AIM OF THE EXERCISE: Will you quote all of the entries, word for word?
[DATA FOR THIS EXERCISE — start]
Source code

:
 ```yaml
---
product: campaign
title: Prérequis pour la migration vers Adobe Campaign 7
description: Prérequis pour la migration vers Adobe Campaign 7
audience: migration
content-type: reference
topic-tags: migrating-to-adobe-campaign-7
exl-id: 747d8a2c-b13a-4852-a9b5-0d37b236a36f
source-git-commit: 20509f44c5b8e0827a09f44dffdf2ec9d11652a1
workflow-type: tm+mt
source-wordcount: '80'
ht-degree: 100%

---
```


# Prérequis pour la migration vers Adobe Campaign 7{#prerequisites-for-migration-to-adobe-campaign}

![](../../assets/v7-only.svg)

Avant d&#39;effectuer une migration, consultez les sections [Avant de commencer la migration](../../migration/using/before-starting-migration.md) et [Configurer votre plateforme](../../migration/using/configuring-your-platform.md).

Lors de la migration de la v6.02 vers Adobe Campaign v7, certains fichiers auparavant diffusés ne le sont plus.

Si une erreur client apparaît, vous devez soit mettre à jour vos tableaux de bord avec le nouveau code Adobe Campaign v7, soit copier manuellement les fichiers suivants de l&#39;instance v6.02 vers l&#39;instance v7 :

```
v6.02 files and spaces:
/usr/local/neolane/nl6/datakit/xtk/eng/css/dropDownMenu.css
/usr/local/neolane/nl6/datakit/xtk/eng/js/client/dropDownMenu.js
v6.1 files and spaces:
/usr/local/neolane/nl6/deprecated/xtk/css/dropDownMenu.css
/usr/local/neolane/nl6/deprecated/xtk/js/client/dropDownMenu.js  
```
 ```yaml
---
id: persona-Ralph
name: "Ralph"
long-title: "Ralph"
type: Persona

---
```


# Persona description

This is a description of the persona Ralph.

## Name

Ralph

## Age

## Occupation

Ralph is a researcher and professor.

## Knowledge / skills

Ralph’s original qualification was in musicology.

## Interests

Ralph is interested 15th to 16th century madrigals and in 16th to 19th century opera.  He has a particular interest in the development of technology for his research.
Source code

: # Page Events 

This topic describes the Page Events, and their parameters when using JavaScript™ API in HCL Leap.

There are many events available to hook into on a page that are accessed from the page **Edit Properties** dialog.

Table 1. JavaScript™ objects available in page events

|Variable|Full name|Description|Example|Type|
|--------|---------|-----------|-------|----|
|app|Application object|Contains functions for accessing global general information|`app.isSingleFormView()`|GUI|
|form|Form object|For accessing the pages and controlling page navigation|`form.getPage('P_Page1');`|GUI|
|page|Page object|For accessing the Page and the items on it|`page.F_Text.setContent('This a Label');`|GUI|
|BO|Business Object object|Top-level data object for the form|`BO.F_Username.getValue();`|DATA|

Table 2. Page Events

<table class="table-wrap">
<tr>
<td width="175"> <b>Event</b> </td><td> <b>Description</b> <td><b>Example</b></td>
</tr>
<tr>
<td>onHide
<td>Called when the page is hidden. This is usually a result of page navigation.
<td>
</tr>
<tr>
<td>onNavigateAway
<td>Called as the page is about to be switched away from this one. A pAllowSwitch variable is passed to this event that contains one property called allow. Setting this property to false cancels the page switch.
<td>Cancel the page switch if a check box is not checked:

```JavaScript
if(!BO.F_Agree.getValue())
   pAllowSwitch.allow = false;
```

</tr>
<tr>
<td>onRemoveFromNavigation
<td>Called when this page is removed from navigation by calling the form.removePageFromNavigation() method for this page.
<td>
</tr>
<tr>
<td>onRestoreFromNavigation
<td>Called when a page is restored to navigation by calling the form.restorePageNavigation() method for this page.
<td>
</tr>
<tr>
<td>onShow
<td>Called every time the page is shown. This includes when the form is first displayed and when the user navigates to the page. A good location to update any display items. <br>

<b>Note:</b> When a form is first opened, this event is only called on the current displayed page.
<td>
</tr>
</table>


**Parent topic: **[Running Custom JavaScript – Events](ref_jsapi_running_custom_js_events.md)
[DATA FOR THIS EXERCISE — finish]
WRITTEN SOLUTION:
Source code

:
 ```yaml
---
product: campaign
title: Prérequis pour la migration vers Adobe Campaign 7
description: Prérequis pour la migration vers Adobe Campaign 7
audience: migration
content-type: reference
topic-tags: migrating-to-adobe-campaign-7
exl-id: 747d8a2c-b13a-4852-a9b5-0d37b236a36f
source-git-commit: 20509f44c5b8e0827a09f44dffdf2ec9d11652a1
workflow-type: tm+mt
source-wordcount: '80'
ht-degree: 100%

---
```


# Prérequis pour la migration vers Adobe Campaign 7{#prerequisites-for-migration-to-adobe-campaign}

![](../../assets/v7-only.svg)

Avant d&#39;effectuer une migration, consultez les sections [Avant de commencer la migration](../../migration/using/before-starting-migration.md) et [Configurer votre plateforme](../../migration/using/configuring-your-platform.md).

Lors de la migration de la v6.02 vers Adobe Campaign v7, certains fichiers auparavant diffusés ne le sont plus.

Si une erreur client apparaît, vous devez soit mettre à jour vos tableaux de bord avec le nouveau code Adobe Campaign v7, soit copier manuellement les fichiers suivants de l&#39;instance v6.02 vers l&#39;instance v7 :

```
v6.02 files and spaces:
/usr/local/neolane/nl6/datakit/xtk/eng/css/dropDownMenu.css
/usr/local/neolane/nl6/datakit/xtk/eng/js/client/dropDownMenu.js
v6.1 files and spaces:
/usr/local/neolane/nl6/deprecated/xtk/css/dropDownMenu.css
/usr/local/neolane/nl6/deprecated/xtk/js/client/dropDownMenu.js  
```
 ```yaml
---
id: persona-Ralph
name: "Ralph"
long-title: "Ralph"
type: Persona

---
```


# Persona description

This is a description of the persona Ralph.

## Name

Ralph

## Age

## Occupation

Ralph is a researcher and professor.

## Knowledge / skills

Ralph’s original qualification was in musicology.

## Interests

Ralph is interested 15th to 16th century madrigals and in 16th to 19th century opera.  He has a particular interest in the development of technology for his research.
Source code

: # Page Events 

This topic describes the Page Events, and their parameters when using JavaScript™ API in HCL Leap.

There are many events available to hook into on a page that are accessed from the page **Edit Properties** dialog.

Table 1. JavaScript™ objects available in page events

|Variable|Full name|Description|Example|Type|
|--------|---------|-----------|-------|----|
|app|Application object|Contains functions for accessing global general information|`app.isSingleFormView()`|GUI|
|form|Form object|For accessing the pages and controlling page navigation|`form.getPage('P_Page1');`|GUI|
|page|Page object|For accessing the Page and the items on it|`page.F_Text.setContent('This a Label');`|GUI|
|BO|Business Object object|Top-level data object for the form|`BO.F_Username.getValue();`|DATA|

Table 2. Page Events

<table class="table-wrap">
<tr>
<td width="175"> <b>Event</b> </td><td> <b>Description</b> <td><b>Example</b></td>
</tr>
<tr>
<td>onHide
<td>Called when the page is hidden. This is usually a result of page navigation.
<td>
</tr>
<tr>
<td>onNavigateAway
<td>Called as the page is about to be switched away from this one. A pAllowSwitch variable is passed to this event that contains one property called allow. Setting this property to false cancels the page switch.
<td>Cancel the page switch if a check box is not checked:

```JavaScript
if(!BO.F_Agree.getValue())
   pAllowSwitch.allow = false;
```

</tr>
<tr>
<td>onRemoveFromNavigation
<td>Called when this page is removed from navigation by calling the form.removePageFromNavigation() method for this page.
<td>
</tr>
<tr>
<td>onRestoreFromNavigation
<td>Called when a page is restored to navigation by calling the form.restorePageNavigation() method for this page.
<td>
</tr>
<tr>
<td>onShow
<td>Called every time the page is shown. This includes when the form is first displayed and when the user navigates to the page. A good location to update any display items. <br>

<b>Note:</b> When a form is first opened, this event is only called on the current displayed page.
<td>
</tr>
</table>


**Parent topic: **[Running Custom JavaScript – Events](ref_jsapi_running_custom_js_events.md)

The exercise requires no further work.